Every line of the entries below that includes "None" belongs in the answer, copied as written.

Segment Start: RECORDS

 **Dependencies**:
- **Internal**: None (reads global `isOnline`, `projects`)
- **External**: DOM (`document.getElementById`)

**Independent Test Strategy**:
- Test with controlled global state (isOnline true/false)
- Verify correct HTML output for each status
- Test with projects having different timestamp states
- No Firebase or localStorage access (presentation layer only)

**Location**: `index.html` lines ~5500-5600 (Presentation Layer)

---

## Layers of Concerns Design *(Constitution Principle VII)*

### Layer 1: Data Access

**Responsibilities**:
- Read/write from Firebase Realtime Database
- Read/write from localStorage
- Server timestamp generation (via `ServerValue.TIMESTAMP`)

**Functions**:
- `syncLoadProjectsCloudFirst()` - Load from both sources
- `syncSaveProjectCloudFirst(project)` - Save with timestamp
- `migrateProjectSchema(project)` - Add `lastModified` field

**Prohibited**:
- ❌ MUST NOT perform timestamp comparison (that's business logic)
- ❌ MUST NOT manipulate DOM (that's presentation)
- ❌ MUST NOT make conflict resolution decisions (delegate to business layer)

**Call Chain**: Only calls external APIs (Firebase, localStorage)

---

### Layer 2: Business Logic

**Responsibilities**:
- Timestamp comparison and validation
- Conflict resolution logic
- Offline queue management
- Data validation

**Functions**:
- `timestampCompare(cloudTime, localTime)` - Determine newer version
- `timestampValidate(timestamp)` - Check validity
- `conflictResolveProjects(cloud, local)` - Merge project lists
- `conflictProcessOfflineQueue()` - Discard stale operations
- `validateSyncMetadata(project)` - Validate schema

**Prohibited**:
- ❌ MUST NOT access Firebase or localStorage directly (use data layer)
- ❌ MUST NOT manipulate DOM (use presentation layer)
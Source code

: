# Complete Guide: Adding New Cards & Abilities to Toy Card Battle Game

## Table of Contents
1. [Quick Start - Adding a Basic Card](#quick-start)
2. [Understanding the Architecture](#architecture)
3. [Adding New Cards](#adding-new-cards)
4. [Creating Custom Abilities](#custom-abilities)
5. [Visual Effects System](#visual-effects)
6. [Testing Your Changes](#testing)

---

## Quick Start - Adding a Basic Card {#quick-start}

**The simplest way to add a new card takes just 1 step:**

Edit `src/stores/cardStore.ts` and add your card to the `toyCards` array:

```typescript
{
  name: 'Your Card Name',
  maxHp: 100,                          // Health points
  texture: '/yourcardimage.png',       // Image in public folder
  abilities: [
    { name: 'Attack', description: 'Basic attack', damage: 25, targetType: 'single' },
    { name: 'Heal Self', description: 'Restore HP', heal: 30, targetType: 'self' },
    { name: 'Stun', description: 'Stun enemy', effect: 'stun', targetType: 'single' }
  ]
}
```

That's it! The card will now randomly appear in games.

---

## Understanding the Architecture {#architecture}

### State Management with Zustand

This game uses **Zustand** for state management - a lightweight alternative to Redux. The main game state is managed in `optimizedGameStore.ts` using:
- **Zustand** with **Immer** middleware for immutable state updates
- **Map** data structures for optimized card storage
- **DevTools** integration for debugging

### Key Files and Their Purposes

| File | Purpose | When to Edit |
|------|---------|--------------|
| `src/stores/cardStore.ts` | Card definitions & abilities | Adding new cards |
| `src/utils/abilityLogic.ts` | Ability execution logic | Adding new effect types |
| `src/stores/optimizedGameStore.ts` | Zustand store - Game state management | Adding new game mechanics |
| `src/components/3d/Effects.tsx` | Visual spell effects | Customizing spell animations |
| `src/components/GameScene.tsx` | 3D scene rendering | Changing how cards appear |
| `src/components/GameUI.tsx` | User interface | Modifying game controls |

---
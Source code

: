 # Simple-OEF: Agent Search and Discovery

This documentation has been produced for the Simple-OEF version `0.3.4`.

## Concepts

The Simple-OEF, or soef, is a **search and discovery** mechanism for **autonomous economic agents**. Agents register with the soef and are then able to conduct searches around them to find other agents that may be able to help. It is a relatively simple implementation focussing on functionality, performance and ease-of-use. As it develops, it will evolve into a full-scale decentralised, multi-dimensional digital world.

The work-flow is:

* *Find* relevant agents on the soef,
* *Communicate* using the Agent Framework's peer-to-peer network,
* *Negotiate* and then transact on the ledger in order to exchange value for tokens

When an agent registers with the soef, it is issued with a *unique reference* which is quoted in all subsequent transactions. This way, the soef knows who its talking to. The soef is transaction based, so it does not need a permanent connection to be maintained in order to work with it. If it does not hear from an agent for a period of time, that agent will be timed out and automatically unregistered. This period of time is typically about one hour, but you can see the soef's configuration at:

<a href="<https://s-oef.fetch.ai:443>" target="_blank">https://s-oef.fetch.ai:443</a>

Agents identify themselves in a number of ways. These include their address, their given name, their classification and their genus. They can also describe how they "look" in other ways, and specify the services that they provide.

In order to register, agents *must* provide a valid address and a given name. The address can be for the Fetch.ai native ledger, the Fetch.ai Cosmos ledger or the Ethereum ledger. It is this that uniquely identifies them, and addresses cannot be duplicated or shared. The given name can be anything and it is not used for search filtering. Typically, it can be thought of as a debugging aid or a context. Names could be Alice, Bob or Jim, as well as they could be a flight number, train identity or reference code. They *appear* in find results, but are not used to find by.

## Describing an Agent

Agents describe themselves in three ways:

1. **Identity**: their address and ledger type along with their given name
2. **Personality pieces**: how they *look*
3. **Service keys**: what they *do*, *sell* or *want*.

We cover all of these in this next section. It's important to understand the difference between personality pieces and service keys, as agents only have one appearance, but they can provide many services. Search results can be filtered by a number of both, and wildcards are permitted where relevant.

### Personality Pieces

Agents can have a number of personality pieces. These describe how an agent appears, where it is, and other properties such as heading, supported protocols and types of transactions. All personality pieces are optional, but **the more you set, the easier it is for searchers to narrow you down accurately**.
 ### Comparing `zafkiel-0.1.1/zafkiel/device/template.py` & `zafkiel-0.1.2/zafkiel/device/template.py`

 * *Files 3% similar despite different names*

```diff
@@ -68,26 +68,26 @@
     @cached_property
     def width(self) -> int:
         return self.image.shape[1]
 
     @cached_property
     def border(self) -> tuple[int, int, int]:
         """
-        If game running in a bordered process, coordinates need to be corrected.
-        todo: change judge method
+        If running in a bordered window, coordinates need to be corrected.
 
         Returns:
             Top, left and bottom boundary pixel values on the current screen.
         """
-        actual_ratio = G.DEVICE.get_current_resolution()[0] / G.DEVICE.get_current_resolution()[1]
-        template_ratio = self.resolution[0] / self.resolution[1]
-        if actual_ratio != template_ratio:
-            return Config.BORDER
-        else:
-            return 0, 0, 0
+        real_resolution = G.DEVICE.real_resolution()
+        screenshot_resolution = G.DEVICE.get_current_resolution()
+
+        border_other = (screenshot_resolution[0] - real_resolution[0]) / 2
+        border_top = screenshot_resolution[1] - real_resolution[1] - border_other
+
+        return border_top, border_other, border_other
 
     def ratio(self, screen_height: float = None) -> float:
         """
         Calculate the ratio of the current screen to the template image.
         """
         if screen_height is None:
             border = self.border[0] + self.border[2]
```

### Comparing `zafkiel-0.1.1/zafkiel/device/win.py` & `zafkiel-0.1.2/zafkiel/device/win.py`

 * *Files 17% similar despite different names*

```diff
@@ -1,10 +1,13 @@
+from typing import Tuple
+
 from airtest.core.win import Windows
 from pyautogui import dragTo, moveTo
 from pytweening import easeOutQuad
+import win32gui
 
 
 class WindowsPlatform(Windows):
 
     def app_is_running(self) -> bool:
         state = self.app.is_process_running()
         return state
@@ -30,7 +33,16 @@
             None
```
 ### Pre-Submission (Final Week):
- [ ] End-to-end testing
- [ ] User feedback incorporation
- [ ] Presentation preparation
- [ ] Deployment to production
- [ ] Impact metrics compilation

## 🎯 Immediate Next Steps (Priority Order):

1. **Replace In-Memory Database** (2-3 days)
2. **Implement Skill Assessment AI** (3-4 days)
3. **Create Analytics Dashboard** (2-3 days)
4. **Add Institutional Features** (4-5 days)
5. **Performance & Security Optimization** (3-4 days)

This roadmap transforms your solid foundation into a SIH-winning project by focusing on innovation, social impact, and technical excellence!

Segment End: RECORDS

- RESULT:
- **Internal**: None (reads global `isOnline`, `projects`)
     def ratio(self, screen_height: float = None) -> float:
         if screen_height is None:
             None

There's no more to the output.